The exceptions were taken that the court should refuse jurisdiction, (a) because according to admiralty practice, the writ of arrest is not required; (b) the caption of the libel should be J. J.  W. Johns, Sr., for his son ; (c) the libel is indistinct in the affidavit, because it does not show to whom the injury was done.  

In the opinion of the court, the only point worthy of serious consideration is the point raised in the first exception as to the legality of the writ of arrest, and that point we will now proceed to consider.  

In suits in personam, the libellant may pray for a simple citation in the nature of a summons, or, in cases where the law permits an arrest, for a simple warrant of arrest. In this case we find that libellant in his libel prayed that a warrant of arrest might issue, and that the judge ordered the issuance of a writ. We must here observe that if it were not in the power of a court of admiralty to compel the appearance of parties by means of a writ of arrest, it would be impossible in most cases to grant relief to libellants in cases of this kind, as a mere citation would in most cases be disregarded.  

We must here notice a point raised in the argument of counsel for plaintiff in error on the hearing of the ease in this court, that the court below had no jurisdiction over the person of the libellee, because of a defect in the return to the writ; counsel for defendant in error cites in support of his position the case of Cadogan, appellant, v. The Republic of Liberia, appellee (I Lib. L. R. 523).  
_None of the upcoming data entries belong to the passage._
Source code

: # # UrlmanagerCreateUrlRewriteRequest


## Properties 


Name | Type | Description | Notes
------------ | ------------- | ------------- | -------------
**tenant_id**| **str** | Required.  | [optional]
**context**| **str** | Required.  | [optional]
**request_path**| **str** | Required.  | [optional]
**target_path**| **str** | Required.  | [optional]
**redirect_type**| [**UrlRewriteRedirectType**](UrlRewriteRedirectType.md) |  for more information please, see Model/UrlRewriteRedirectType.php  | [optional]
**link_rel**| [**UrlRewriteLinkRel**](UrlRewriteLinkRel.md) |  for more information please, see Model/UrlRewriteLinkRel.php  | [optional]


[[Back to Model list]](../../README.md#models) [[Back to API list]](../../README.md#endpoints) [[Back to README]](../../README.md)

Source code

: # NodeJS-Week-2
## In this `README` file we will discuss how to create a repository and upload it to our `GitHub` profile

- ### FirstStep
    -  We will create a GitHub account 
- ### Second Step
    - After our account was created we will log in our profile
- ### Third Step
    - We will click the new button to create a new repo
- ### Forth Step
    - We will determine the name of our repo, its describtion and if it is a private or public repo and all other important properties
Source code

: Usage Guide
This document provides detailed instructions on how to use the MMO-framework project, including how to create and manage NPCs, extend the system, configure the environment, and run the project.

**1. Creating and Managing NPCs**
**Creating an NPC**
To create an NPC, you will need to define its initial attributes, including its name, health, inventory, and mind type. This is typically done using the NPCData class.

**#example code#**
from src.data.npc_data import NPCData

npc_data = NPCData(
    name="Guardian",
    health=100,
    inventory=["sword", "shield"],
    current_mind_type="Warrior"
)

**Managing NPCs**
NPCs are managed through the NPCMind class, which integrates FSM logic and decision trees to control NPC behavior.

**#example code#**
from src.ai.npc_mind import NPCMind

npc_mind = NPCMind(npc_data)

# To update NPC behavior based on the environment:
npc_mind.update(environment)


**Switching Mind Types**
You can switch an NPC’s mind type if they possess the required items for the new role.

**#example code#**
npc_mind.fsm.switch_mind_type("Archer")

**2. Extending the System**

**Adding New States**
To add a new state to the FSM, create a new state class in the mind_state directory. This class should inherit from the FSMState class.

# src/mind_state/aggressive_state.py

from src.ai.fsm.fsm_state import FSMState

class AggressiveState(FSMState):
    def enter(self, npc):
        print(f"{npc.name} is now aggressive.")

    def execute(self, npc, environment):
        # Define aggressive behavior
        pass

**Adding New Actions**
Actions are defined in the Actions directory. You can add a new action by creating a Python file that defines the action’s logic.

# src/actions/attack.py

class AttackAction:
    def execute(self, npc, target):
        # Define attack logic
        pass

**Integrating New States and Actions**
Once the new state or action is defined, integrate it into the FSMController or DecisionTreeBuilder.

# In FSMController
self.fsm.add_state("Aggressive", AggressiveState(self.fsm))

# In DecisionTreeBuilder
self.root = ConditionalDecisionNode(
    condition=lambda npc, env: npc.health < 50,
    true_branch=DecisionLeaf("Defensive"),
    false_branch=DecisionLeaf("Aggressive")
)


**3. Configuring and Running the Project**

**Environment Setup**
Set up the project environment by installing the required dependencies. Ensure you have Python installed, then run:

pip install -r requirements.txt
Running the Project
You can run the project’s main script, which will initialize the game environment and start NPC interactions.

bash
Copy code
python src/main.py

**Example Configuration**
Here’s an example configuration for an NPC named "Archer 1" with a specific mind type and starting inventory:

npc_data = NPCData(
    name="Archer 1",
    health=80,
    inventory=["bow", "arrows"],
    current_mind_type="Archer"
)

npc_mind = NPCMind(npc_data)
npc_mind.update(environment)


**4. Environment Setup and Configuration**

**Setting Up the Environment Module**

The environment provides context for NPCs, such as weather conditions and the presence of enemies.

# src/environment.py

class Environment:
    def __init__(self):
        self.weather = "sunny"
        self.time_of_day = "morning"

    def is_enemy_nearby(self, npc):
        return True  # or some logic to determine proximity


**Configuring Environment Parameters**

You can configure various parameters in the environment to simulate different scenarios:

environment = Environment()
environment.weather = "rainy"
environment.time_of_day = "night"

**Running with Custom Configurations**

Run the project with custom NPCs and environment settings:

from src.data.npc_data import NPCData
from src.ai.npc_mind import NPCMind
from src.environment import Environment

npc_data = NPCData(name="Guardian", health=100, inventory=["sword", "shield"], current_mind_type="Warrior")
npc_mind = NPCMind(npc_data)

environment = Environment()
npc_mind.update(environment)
In our opinion the cases are not analogous. In the case cited, there was no return to the writ of arrest; while in this case the marshal made a return, in which he stated that he had attempted to arrest the libellee, who showed a willingness to submit to the arrest, but that he had been obstructed by the captain. Subsequently libellant made his appearance in court. We are of the opinion that no further return was necessary to give the court jurisdiction over the person of libellee.  

The court below, therefore, did not err in denying the motion to exercise jurisdiction; and, in the absence of a demand from libellee for time to prepare an answer, in proceeding to try the cause, especially as the libellee, on the denying of the motion, joined issue with libellant by pleading not guilty. It was also assigned as error that the judge entered judgment against libellant and requested him to execute an indemnity bond instead of an appeal bond. We find on referring to the records, that on the trial of the cause, the only witnesses offered were those on the part of the libellant, libellee having waived the right to offer any witnesses, resting upon the evidence of libellant.  

It was in the province of the judge, if, in his opinion, .libellant’s case was supported by the evidence, to enter judgment in his favor; and as there is nothing in the records to show that the court compelled libellee to execute the indemnity bond and that exceptions were taken thereto at the time, this court will not disturb the judgment.  

The judgment of the court below is therefore affirmed with costs.  

C. B. Dunbar and C. A. Minor, for plaintiff in error.  Arthur Barclay, for defendant in error.